If he has made the same call to this country, Prime Minister Christopher Luxon and Collins can point to some new talks and some new work, such as New Zealand recently following Australia and others in signing up to partnership programmes for military industrial collaboration with both the US (called PIPIR) and NATO, called the IP4.
The IP4 with New Zealand, Australia, Japan and Korea provided a "valuable opportunity to strengthen ties with NATO", officials said.
They could also point to actual work on emerging military technologies, which could be vital as the US is a big fan of these.
The very first message Hegseth had to US forces when he took the top job last month was that he intended to quickly field emerging capabilities to deter China and others.

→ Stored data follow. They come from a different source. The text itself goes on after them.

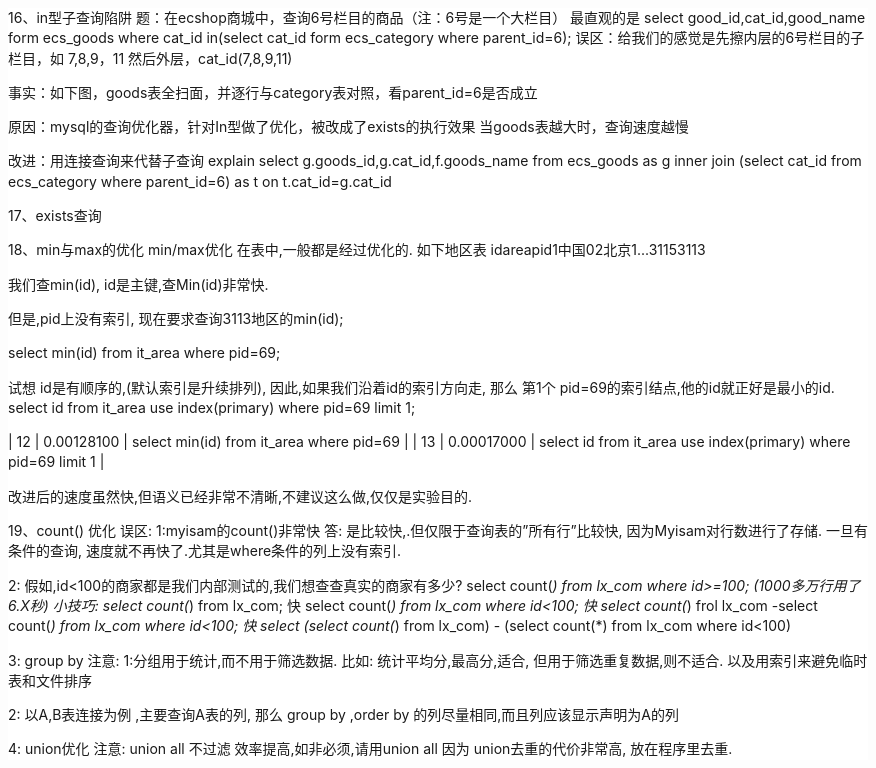 

16、in型子查询陷阱
题：在ecshop商城中，查询6号栏目的商品（注：6号是一个大栏目）
最直观的是 select good_id,cat_id,good_name form ecs_goods where cat_id in(select cat_id form ecs_category where parent_id=6);
误区：给我们的感觉是先擦内层的6号栏目的子栏目，如 7,8,9，11
然后外层，cat_id(7,8,9,11)

事实：如下图，goods表全扫面，并逐行与category表对照，看parent_id=6是否成立


原因：mysql的查询优化器，针对In型做了优化，被改成了exists的执行效果
当goods表越大时，查询速度越慢

改进：用连接查询来代替子查询
explain select g.goods_id,g.cat_id,f.goods_name from ecs_goods as g inner join (select cat_id from ecs_category where parent_id=6) as t  on t.cat_id=g.cat_id

17、exists查询

18、min与max的优化
min/max优化 在表中,一般都是经过优化的. 如下地区表
idareapid1中国02北京1...31153113
 
我们查min(id), id是主键,查Min(id)非常快.
 
但是,pid上没有索引, 现在要求查询3113地区的min(id);
 
select min(id) from it_area where pid=69;  
 
试想 id是有顺序的,(默认索引是升续排列), 因此,如果我们沿着id的索引方向走,
那么  第1个 pid=69的索引结点,他的id就正好是最小的id.
select  id  from it_area use index(primary) where pid=69 limit 1;
 
|       12 | 0.00128100 | select min(id) from it_area where pid=69                         |
|       13 | 0.00017000 | select id from it_area  use index(primary) where pid=69  limit 1 |
 
改进后的速度虽然快,但语义已经非常不清晰,不建议这么做,仅仅是实验目的.


19、count() 优化
误区:
1:myisam的count()非常快
答: 是比较快,.但仅限于查询表的”所有行”比较快, 因为Myisam对行数进行了存储.
一旦有条件的查询, 速度就不再快了.尤其是where条件的列上没有索引.
 
2: 假如,id<100的商家都是我们内部测试的,我们想查查真实的商家有多少?
select count(*) from lx_com where id>=100;  (1000多万行用了6.X秒)
小技巧:
select count(*) from lx_com; 快
select count(*) from lx_com where id<100; 快
select count(*) frol lx_com -select count(*) from lx_com where id<100; 快
select (select count(*) from lx_com) - (select count(*) from lx_com where id<100)

3: group by
注意:
1:分组用于统计,而不用于筛选数据.
比如: 统计平均分,最高分,适合, 但用于筛选重复数据,则不适合.
以及用索引来避免临时表和文件排序
 
2:  以A,B表连接为例 ,主要查询A表的列,
那么 group by ,order by 的列尽量相同,而且列应该显示声明为A的列
 
4: union优化
注意: union all 不过滤 效率提高,如非必须,请用union all
因为 union去重的代价非常高, 放在程序里去重.



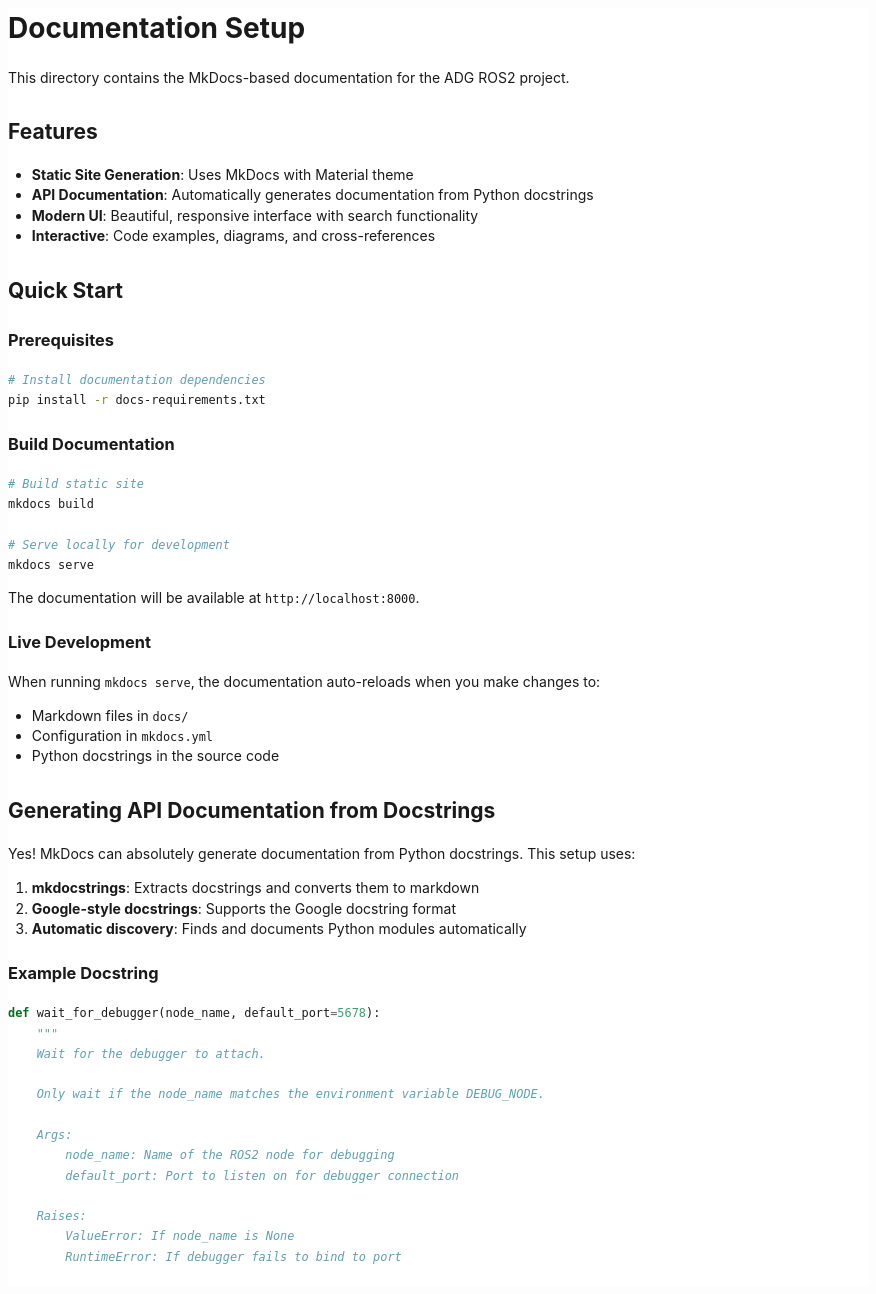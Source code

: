 # Documentation Setup

This directory contains the MkDocs-based documentation for the ADG ROS2 project.

## Features

- **Static Site Generation**: Uses MkDocs with Material theme
- **API Documentation**: Automatically generates documentation from Python docstrings
- **Modern UI**: Beautiful, responsive interface with search functionality
- **Interactive**: Code examples, diagrams, and cross-references

## Quick Start

### Prerequisites

```bash
# Install documentation dependencies
pip install -r docs-requirements.txt
```

### Build Documentation

```bash
# Build static site
mkdocs build

# Serve locally for development
mkdocs serve
```

The documentation will be available at `http://localhost:8000`.

### Live Development

When running `mkdocs serve`, the documentation auto-reloads when you make changes to:
- Markdown files in `docs/`
- Configuration in `mkdocs.yml`
- Python docstrings in the source code

## Generating API Documentation from Docstrings

Yes! MkDocs can absolutely generate documentation from Python docstrings. This setup uses:

1. **mkdocstrings**: Extracts docstrings and converts them to markdown
2. **Google-style docstrings**: Supports the Google docstring format
3. **Automatic discovery**: Finds and documents Python modules automatically

### Example Docstring

```python
def wait_for_debugger(node_name, default_port=5678):
    """
    Wait for the debugger to attach.
    
    Only wait if the node_name matches the environment variable DEBUG_NODE.
    
    Args:
        node_name: Name of the ROS2 node for debugging
        default_port: Port to listen on for debugger connection
        
    Raises:
        ValueError: If node_name is None
        RuntimeError: If debugger fails to bind to port
        
```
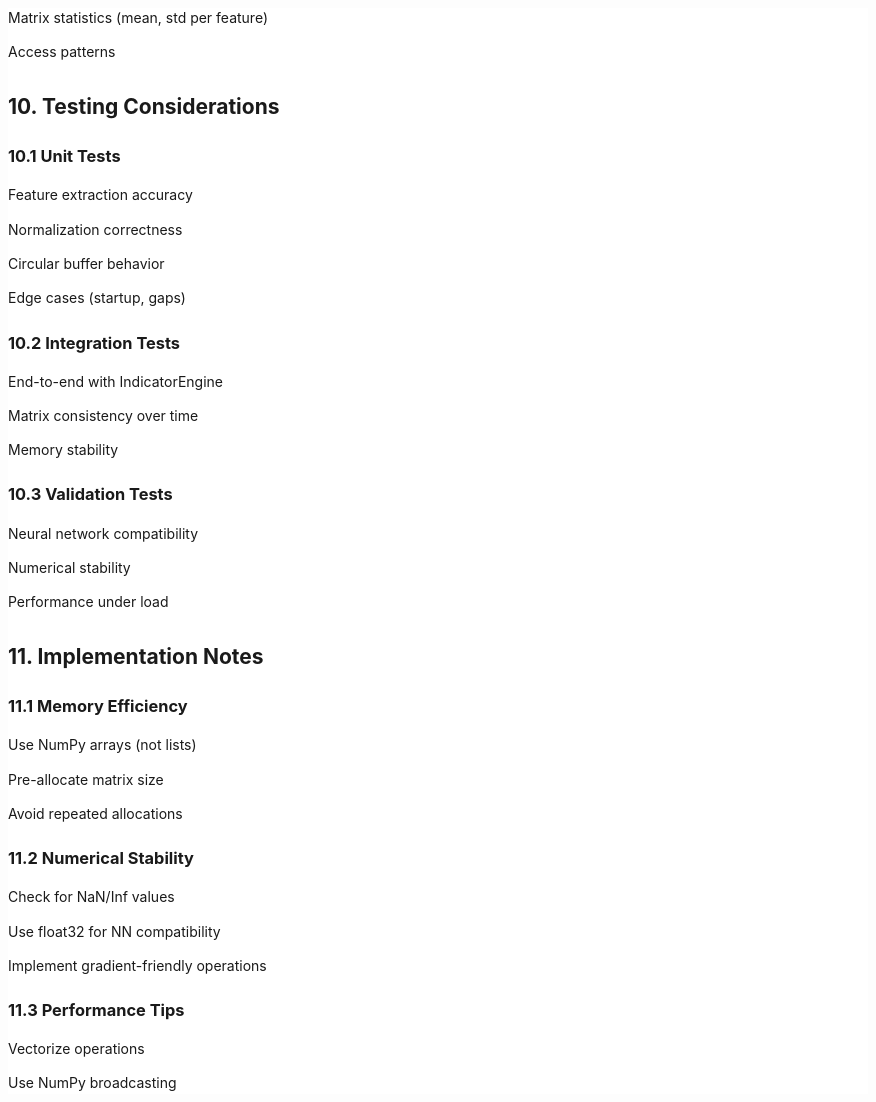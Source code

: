 Matrix statistics (mean, std per feature)

Access patterns


## 10. Testing Considerations

### 10.1 Unit Tests

Feature extraction accuracy

Normalization correctness

Circular buffer behavior

Edge cases (startup, gaps)

### 10.2 Integration Tests

End-to-end with IndicatorEngine

Matrix consistency over time

Memory stability

### 10.3 Validation Tests

Neural network compatibility

Numerical stability

Performance under load


## 11. Implementation Notes

### 11.1 Memory Efficiency

Use NumPy arrays (not lists)

Pre-allocate matrix size

Avoid repeated allocations

### 11.2 Numerical Stability

Check for NaN/Inf values

Use float32 for NN compatibility

Implement gradient-friendly operations

### 11.3 Performance Tips

Vectorize operations

Use NumPy broadcasting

New Zealand briefings released under the OIA called this "turbocharging" military capabilities, and NZDF officials have been at two military-industry-government meetings in Australia about this in recent months.
The work included "cutting edge work that Australia is collaborating on with NZ" that had "a focus on rapidly pulling through emerging and disruptive technologies and accelerating the delivery of minimal viable capability to the warfighter".
The Pentagon's own research and development agency DARPA was part of this.
Money was the usual barrier confronting the work, the papers said.
"The national fiscal situation... is requiring reconsidering of what activities we can support," said officials who had noted at the Adelaide meetings "a real interest in harmonising innovation systems across partner nations".
Another barrier is the US Defence Department (DOD), according to multiple official reports in the US.
The Pentagon put too many hurdles in the way of sharing military tech with partners, said a paper by the Defence Innovation Board in June.
"As the DoD's priority theater, and an integral source of economic prosperity, technological development, and military capability, the IndoPacific is an increasingly essential hub for co-innovation," it said.
"Despite this, outside of AUKUS, the DoD is not adequately integrating key allies and partners, thereby leaving significant resources and capabilities under-utilised."
It laid out a host of ways to engage allies - including New Zealand, -in bolstering America's military-industrial base, lead among them Aukus Pillar Two.
"Aukus Pillar II holds the ability to focus collective resources around the problem of China's tech rise if the political rhetoric behind it can be turned into practical deliverables that leverage the combined advantages of the Indopacific allied community."
Rabel said despite the mounting uncertainties under Trump, pressures were combining in a consistent way on New Zealand.
"What is coming in the current global environment and the way that it's being particularly affected by the change of presidency, [then] New Zealand's involvement in the IP4 is going to become more and more important, I think.
"And the IP4 are going to be playing a critical linking function between the transatlantic region and the Indopacific, and I think that just as there are the pressures both from countries like Poland... for Europe to increase defence spending, there is going to be more pressure within the IP4 environment to do things."